> **BRIEF**
Every entry must be printed again exactly, with nothing left out.

· · · · · · ·

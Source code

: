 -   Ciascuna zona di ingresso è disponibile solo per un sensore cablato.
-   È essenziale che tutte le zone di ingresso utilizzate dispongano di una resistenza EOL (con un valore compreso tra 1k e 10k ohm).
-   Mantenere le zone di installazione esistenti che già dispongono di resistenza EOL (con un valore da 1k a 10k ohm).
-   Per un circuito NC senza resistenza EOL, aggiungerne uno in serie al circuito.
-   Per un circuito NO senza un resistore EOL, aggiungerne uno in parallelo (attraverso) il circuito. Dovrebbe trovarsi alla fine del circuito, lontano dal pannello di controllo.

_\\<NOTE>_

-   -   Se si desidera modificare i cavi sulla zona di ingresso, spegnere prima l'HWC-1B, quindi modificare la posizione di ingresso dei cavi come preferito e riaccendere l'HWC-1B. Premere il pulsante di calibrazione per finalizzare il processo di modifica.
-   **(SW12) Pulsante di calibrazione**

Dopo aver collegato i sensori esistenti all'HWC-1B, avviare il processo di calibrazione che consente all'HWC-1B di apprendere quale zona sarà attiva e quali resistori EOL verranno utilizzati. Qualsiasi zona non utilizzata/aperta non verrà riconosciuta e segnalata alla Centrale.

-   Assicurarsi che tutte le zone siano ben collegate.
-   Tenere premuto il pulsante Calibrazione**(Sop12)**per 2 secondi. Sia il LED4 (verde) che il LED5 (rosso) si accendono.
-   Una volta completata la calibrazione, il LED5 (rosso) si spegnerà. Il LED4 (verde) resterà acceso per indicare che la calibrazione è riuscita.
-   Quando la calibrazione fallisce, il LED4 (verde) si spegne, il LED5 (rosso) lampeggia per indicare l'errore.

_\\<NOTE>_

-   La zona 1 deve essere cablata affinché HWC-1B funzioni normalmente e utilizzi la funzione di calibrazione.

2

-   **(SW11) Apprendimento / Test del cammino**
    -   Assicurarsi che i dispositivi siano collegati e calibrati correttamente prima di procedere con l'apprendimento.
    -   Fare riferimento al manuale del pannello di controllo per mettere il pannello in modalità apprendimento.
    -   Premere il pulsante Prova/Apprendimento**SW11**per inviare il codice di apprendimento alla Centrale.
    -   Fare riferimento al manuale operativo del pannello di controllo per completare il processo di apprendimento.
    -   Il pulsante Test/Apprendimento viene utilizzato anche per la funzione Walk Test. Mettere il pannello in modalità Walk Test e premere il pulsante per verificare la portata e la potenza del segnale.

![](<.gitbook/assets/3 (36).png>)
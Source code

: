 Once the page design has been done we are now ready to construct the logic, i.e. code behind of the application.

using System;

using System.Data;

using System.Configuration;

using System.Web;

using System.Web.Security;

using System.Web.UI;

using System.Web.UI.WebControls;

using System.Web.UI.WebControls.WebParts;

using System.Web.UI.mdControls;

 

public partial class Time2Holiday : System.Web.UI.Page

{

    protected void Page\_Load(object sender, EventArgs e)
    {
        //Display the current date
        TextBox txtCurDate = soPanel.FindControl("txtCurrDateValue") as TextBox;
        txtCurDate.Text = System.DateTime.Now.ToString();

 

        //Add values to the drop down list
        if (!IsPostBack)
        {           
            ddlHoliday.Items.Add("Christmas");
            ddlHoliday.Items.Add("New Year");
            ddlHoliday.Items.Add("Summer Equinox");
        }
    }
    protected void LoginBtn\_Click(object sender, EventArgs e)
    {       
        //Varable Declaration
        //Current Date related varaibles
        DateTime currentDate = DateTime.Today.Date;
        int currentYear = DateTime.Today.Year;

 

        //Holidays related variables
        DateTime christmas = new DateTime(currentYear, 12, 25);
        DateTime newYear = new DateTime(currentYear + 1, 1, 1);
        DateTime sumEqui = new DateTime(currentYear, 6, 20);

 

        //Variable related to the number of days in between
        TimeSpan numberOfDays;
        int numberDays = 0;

· · · · · · ·

> **ANSWER FOR THE TASK**
Source code

: -   Ciascuna zona di ingresso è disponibile solo per un sensore cablato.
-   È essenziale che tutte le zone di ingresso utilizzate dispongano di una resistenza EOL (con un valore compreso tra 1k e 10k ohm).
-   Mantenere le zone di installazione esistenti che già dispongono di resistenza EOL (con un valore da 1k a 10k ohm).
-   Per un circuito NC senza resistenza EOL, aggiungerne uno in serie al circuito.
-   Per un circuito NO senza un resistore EOL, aggiungerne uno in parallelo (attraverso) il circuito. Dovrebbe trovarsi alla fine del circuito, lontano dal pannello di controllo.

_\\<NOTE>_

-   -   Se si desidera modificare i cavi sulla zona di ingresso, spegnere prima l'HWC-1B, quindi modificare la posizione di ingresso dei cavi come preferito e riaccendere l'HWC-1B. Premere il pulsante di calibrazione per finalizzare il processo di modifica.
-   **(SW12) Pulsante di calibrazione**

Dopo aver collegato i sensori esistenti all'HWC-1B, avviare il processo di calibrazione che consente all'HWC-1B di apprendere quale zona sarà attiva e quali resistori EOL verranno utilizzati. Qualsiasi zona non utilizzata/aperta non verrà riconosciuta e segnalata alla Centrale.

-   Assicurarsi che tutte le zone siano ben collegate.
-   Tenere premuto il pulsante Calibrazione**(Sop12)**per 2 secondi. Sia il LED4 (verde) che il LED5 (rosso) si accendono.
-   Una volta completata la calibrazione, il LED5 (rosso) si spegnerà. Il LED4 (verde) resterà acceso per indicare che la calibrazione è riuscita.
-   Quando la calibrazione fallisce, il LED4 (verde) si spegne, il LED5 (rosso) lampeggia per indicare l'errore.

_\\<NOTE>_

-   La zona 1 deve essere cablata affinché HWC-1B funzioni normalmente e utilizzi la funzione di calibrazione.

2

-   **(SW11) Apprendimento / Test del cammino**
    -   Assicurarsi che i dispositivi siano collegati e calibrati correttamente prima di procedere con l'apprendimento.
    -   Fare riferimento al manuale del pannello di controllo per mettere il pannello in modalità apprendimento.
    -   Premere il pulsante Prova/Apprendimento**SW11**per inviare il codice di apprendimento alla Centrale.
    -   Fare riferimento al manuale operativo del pannello di controllo per completare il processo di apprendimento.
    -   Il pulsante Test/Apprendimento viene utilizzato anche per la funzione Walk Test. Mettere il pannello in modalità Walk Test e premere il pulsante per verificare la portata e la potenza del segnale.

![](<.gitbook/assets/3 (36).png>)
Source code

: Once the page design has been done we are now ready to construct the logic, i.e. code behind of the application.

using System;

using System.Data;

using System.Configuration;

using System.Web;

using System.Web.Security;

using System.Web.UI;

using System.Web.UI.WebControls;

using System.Web.UI.WebControls.WebParts;

using System.Web.UI.mdControls;

 

public partial class Time2Holiday : System.Web.UI.Page

{

    protected void Page\_Load(object sender, EventArgs e)
    {
        //Display the current date
        TextBox txtCurDate = soPanel.FindControl("txtCurrDateValue") as TextBox;
        txtCurDate.Text = System.DateTime.Now.ToString();

 

        //Add values to the drop down list
        if (!IsPostBack)
        {           
            ddlHoliday.Items.Add("Christmas");
            ddlHoliday.Items.Add("New Year");
            ddlHoliday.Items.Add("Summer Equinox");
        }
    }
    protected void LoginBtn\_Click(object sender, EventArgs e)
    {       
        //Varable Declaration
        //Current Date related varaibles
        DateTime currentDate = DateTime.Today.Date;
        int currentYear = DateTime.Today.Year;

 

        //Holidays related variables
        DateTime christmas = new DateTime(currentYear, 12, 25);
        DateTime newYear = new DateTime(currentYear + 1, 1, 1);
        DateTime sumEqui = new DateTime(currentYear, 6, 20);

 

        //Variable related to the number of days in between
        TimeSpan numberOfDays;
        int numberDays = 0;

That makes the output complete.